TASK TO CARRY OUT:
Pull every line that includes the word "Pandas" from the data.

DATA LISTING:
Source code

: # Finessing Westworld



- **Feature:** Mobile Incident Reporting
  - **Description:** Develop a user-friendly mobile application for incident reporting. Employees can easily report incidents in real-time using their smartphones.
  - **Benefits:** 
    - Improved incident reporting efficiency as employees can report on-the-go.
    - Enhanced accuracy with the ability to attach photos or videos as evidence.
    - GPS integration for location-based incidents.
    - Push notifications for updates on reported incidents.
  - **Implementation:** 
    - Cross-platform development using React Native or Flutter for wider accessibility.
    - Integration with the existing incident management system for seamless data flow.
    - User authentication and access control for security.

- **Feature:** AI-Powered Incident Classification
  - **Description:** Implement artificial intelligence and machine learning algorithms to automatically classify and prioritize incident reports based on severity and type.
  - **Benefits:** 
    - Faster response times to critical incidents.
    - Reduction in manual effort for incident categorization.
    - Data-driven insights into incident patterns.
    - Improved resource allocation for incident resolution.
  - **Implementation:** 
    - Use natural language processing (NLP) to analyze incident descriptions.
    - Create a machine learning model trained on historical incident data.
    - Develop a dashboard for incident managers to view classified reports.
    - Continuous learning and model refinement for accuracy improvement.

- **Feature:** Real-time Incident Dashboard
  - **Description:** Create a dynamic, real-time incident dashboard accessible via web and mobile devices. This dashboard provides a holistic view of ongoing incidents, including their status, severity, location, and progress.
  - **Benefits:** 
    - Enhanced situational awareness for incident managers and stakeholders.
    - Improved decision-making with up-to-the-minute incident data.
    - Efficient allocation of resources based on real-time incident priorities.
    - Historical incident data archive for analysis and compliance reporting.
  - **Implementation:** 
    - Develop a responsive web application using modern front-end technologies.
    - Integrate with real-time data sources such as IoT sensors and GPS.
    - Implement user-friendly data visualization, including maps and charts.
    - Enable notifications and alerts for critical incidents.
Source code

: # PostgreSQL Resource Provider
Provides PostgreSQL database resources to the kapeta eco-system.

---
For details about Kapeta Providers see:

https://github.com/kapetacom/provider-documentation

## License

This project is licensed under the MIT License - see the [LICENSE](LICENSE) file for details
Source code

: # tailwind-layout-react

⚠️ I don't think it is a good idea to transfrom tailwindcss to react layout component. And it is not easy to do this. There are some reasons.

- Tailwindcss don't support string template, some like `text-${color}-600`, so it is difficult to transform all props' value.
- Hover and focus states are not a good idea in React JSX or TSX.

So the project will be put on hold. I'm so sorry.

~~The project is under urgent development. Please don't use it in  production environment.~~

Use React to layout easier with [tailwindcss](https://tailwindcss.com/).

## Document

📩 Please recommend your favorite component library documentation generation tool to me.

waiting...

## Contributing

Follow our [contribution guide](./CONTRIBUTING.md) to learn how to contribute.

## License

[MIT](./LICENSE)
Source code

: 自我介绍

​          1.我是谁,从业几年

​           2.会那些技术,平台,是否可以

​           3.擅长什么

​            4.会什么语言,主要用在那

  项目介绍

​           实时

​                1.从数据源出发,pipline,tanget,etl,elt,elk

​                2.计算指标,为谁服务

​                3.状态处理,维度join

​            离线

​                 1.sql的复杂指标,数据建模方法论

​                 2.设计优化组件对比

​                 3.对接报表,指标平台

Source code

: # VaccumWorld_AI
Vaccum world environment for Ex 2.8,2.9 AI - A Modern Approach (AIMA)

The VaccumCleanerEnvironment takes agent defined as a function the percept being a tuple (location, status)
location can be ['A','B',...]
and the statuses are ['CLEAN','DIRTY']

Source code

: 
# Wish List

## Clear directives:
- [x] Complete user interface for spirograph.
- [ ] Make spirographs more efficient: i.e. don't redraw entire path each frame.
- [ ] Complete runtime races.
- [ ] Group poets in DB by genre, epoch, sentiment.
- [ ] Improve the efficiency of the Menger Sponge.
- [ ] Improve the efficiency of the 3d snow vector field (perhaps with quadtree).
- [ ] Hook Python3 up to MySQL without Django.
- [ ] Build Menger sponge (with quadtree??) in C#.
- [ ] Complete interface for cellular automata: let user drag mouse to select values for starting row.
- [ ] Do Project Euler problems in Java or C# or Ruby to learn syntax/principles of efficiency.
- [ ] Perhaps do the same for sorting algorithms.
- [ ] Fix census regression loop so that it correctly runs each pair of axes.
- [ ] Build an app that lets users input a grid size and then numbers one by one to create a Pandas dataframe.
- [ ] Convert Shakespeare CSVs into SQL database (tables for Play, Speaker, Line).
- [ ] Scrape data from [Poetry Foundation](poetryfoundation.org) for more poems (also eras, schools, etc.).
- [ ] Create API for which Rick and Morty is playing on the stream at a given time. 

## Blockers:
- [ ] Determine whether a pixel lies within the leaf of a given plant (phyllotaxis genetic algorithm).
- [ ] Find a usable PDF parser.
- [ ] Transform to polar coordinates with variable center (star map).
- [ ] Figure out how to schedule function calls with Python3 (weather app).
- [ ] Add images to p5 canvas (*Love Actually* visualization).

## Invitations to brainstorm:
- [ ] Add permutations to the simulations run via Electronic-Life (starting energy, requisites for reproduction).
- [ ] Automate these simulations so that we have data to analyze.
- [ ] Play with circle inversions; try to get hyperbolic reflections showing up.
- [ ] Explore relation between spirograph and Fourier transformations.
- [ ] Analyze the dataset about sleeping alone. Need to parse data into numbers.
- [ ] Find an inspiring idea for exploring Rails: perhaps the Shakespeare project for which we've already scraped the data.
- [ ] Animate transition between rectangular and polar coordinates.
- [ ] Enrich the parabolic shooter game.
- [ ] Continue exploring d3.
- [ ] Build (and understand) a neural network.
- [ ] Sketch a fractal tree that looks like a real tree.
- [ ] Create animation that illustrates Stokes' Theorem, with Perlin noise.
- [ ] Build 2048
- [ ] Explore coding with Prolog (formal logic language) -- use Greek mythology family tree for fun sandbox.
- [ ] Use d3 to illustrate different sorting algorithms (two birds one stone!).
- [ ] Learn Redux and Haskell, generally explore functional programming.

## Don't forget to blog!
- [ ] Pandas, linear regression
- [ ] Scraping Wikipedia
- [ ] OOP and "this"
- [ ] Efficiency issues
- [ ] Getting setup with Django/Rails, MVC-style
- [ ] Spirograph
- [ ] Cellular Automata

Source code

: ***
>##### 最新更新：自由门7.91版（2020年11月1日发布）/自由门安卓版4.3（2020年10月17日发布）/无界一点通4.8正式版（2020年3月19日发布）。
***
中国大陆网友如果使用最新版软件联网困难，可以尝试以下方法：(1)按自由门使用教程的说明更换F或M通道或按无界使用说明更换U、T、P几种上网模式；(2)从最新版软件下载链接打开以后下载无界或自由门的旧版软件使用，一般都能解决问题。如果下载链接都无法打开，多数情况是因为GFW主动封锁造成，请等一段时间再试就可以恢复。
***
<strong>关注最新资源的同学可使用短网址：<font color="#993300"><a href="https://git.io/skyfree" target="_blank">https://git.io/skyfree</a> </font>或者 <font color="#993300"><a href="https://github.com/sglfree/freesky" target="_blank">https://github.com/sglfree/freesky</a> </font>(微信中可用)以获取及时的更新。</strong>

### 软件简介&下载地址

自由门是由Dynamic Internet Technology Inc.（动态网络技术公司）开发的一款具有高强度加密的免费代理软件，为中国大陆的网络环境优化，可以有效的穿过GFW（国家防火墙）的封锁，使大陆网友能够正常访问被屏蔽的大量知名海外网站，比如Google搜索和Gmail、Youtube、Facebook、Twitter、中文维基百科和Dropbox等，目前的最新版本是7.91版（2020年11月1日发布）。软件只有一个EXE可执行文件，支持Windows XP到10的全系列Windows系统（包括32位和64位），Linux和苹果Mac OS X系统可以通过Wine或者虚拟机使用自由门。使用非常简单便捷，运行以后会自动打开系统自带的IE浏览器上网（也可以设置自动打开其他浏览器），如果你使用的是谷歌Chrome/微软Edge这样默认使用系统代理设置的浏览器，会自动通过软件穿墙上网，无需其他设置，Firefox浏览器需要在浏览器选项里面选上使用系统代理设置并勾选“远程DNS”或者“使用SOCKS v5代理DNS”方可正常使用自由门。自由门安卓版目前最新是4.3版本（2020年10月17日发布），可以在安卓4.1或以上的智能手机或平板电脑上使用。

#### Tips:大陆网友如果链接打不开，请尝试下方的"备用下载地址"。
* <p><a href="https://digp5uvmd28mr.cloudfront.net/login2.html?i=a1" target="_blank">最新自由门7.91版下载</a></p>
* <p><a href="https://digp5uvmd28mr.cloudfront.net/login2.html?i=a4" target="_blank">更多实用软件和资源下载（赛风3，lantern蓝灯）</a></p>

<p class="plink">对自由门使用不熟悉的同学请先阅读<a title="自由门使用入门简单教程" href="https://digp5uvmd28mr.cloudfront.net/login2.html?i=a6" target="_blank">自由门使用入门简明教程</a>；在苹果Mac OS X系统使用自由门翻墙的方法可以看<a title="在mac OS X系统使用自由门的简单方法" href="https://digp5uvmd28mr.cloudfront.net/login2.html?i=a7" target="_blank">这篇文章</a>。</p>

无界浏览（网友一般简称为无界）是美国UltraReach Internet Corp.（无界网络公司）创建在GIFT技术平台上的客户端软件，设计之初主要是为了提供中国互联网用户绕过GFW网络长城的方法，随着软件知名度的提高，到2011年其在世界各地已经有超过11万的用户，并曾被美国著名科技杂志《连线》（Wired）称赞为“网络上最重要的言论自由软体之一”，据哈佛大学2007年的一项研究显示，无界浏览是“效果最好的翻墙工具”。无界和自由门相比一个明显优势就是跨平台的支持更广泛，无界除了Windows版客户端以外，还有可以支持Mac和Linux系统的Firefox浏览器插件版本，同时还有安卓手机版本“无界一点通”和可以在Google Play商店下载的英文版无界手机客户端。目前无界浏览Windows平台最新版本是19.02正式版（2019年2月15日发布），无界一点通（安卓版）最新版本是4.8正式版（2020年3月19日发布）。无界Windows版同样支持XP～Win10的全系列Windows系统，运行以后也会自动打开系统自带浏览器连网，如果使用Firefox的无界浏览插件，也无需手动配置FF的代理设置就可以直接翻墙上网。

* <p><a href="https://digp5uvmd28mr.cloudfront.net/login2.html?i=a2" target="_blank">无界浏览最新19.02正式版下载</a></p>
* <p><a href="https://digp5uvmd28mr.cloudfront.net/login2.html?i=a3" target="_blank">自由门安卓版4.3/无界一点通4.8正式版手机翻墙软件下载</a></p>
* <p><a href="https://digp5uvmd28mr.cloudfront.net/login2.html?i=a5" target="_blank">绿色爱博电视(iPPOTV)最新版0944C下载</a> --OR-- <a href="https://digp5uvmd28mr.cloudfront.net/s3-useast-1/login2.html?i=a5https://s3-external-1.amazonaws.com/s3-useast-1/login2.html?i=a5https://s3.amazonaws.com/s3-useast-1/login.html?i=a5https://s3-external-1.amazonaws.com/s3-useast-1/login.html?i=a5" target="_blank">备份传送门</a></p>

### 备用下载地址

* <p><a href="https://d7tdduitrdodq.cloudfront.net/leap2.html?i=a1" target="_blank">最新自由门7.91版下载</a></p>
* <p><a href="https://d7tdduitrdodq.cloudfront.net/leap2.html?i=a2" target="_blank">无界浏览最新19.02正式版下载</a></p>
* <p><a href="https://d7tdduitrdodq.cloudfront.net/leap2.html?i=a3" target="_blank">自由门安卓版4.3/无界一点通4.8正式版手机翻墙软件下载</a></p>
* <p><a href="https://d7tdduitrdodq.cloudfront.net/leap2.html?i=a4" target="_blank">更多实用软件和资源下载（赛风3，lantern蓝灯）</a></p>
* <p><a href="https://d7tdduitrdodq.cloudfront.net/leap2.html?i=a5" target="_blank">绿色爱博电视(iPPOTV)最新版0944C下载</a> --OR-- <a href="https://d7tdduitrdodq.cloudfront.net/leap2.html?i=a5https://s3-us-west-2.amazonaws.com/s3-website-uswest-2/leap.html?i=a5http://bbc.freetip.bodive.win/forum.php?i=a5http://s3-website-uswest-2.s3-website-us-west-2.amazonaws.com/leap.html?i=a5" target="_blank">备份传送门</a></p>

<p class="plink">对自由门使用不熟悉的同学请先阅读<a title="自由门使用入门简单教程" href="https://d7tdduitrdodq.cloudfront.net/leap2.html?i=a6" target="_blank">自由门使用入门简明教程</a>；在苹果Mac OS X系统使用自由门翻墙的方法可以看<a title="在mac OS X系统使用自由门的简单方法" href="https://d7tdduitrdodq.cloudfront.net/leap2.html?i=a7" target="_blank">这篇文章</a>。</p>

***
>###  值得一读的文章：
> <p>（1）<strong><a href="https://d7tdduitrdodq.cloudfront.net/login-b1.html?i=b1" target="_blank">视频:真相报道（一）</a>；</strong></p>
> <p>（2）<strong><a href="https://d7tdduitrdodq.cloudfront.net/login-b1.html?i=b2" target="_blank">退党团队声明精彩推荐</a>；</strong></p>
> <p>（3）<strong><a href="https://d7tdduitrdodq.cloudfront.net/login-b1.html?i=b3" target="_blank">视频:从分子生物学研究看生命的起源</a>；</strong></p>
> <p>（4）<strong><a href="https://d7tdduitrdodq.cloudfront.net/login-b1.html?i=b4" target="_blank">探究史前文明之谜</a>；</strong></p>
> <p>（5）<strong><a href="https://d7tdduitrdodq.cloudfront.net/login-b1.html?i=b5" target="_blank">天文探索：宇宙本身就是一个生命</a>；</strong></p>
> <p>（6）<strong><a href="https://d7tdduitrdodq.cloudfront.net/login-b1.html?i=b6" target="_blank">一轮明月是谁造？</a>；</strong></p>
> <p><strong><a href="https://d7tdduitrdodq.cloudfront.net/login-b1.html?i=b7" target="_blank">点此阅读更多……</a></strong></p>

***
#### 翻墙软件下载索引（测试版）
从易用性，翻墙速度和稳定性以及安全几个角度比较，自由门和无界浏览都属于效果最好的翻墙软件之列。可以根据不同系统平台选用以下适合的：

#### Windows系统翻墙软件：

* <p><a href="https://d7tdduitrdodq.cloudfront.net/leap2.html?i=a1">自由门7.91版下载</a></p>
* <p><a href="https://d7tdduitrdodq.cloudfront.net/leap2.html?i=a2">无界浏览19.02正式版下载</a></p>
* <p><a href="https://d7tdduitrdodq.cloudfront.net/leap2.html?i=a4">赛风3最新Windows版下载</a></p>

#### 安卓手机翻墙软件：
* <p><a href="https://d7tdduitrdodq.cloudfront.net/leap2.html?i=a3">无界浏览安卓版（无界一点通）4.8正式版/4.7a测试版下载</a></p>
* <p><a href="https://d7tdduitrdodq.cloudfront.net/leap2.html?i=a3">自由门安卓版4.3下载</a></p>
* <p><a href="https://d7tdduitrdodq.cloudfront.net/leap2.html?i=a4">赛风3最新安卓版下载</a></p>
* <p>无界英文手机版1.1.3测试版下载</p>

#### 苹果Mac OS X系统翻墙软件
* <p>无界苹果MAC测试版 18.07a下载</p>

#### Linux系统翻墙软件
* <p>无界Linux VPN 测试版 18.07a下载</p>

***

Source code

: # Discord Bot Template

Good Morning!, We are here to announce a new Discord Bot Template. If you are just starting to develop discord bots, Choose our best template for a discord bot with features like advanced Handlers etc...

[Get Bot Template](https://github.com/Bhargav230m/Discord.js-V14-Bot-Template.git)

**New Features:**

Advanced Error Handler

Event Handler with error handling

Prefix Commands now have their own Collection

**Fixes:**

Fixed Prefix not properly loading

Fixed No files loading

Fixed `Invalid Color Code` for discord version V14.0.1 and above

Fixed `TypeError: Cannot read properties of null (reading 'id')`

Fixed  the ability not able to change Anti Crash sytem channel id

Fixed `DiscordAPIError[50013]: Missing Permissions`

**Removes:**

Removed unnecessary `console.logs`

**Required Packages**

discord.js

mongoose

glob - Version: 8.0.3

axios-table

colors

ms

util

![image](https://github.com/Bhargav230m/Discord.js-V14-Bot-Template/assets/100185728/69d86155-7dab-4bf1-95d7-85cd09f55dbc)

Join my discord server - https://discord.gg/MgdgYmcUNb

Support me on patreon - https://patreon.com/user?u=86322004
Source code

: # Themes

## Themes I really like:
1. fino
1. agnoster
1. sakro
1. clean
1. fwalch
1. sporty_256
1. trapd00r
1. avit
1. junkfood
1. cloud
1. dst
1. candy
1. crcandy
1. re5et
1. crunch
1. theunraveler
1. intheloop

YOUR SOLUTION:
- [ ] Build an app that lets users input a grid size and then numbers one by one to create a Pandas dataframe.
- [ ] Pandas, linear regression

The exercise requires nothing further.